Charles has written several other articles as a "Solidarity Correspondent" to the socialist regime, claiming in August 2018 Venezuela is at the "forefront of a global vision for justice, liberation and building another world."
"In twenty or fifty years, today and tomorrow's decisions will hopefully bring Venezuela closer to the socialist society that leaders like Comandante Chávez and the comunerxs (communards) envision," she wrote. "However, much of the nation’s success is contingent on its ability (and of those in solidarity) to fight against US efforts to destabilize Venezuela as well as the region politically and economically."
In September 2018 she praised "Chávez's vision of a multipolar world and an inclusive society radically rooted in the people’s determination to lead happy, healthy and fulfilling lives."
Another board member is Bette "Rainbow" Hoover, a Quaker and anti-war activist who founded CASA de Maryland, a left-wing group that supports illegal immigrants. Accuracy in Media identified CASA as a radical group with ties to Code Pink.

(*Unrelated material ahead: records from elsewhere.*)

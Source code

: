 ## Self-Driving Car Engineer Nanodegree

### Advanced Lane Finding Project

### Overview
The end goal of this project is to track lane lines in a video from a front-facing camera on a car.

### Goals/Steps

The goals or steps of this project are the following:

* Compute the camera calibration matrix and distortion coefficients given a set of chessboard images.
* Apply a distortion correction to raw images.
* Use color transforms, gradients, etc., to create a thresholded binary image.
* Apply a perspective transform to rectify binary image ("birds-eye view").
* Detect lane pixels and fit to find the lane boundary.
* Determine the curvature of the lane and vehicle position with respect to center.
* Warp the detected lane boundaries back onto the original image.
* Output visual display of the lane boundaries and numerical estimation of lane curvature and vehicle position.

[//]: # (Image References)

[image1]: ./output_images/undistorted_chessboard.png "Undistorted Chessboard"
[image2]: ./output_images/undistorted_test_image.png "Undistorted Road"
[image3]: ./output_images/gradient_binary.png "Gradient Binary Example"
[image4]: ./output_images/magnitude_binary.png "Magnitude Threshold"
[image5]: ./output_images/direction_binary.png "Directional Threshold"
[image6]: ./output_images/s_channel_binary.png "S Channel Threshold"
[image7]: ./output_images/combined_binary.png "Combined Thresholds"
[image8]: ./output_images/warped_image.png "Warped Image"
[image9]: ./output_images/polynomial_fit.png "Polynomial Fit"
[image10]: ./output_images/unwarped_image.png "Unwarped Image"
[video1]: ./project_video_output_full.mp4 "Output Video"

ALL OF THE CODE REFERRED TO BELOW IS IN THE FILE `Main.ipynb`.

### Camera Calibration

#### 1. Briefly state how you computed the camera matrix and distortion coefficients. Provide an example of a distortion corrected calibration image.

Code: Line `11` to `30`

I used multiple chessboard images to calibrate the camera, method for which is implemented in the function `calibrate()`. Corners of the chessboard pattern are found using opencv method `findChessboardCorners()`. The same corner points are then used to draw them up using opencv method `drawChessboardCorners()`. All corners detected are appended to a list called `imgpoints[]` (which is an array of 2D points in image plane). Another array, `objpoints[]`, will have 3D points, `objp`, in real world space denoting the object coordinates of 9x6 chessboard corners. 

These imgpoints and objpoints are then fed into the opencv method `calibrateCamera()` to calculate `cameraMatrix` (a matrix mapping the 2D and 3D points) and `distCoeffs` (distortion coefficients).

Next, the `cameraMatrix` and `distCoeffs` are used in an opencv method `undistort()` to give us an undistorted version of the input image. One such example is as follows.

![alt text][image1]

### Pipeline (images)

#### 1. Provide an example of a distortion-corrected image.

Hoover told the Capital Research Center the group aided illegal aliens who were communist guerrillas who fought in El Salvador's civil war. The group was involved in creating a brochure "explaining how illegal aliens can protect themselves during immigration raids and arrest."
Hoover claimed the Maryland State Police mistakenly labeled her a terrorist in 2009.
Board member Paul Magno is an anti-nuclear weapons activist with Nonviolence International, which was founded by Palestinian activist Mubarak Awad in 1989.
Awad called for the "eradication of Israel as a Jewish state," according to an editorial written by the Committee for Accuracy in Middle East Reporting published in the Washington Post in 1988.
"The PLO wants the entire Palestine and I agree," Awad said. "Palestine for me is the Galilee, Akko, Ashdod, everything. This is Palestine for me."
Magno is a "Plowshares" activist who "uses hammers and blood to convey its message" for eliminating nuclear weapons. He was arrested in the 1980s and served 20 months in prison for breaking into a military plant and damaged missile equipment in Florida.
Gail Phares is listed as a board member working for Witness for Peace Southeast. Phares is anti-military activist who began protesting anti-communist interventions in the 1960s.
"We all need to be radicalized," she said in an interview with Indy Week, a progressive newspaper in North Carolina.
"For me, it was seeing the economic power and the military power of the U.S. government," Phares said about her early activism in Nicaragua. "I was appalled."
"And I came home, so angry that I didn't read body language back then," she said. "My dad thought I was a communist."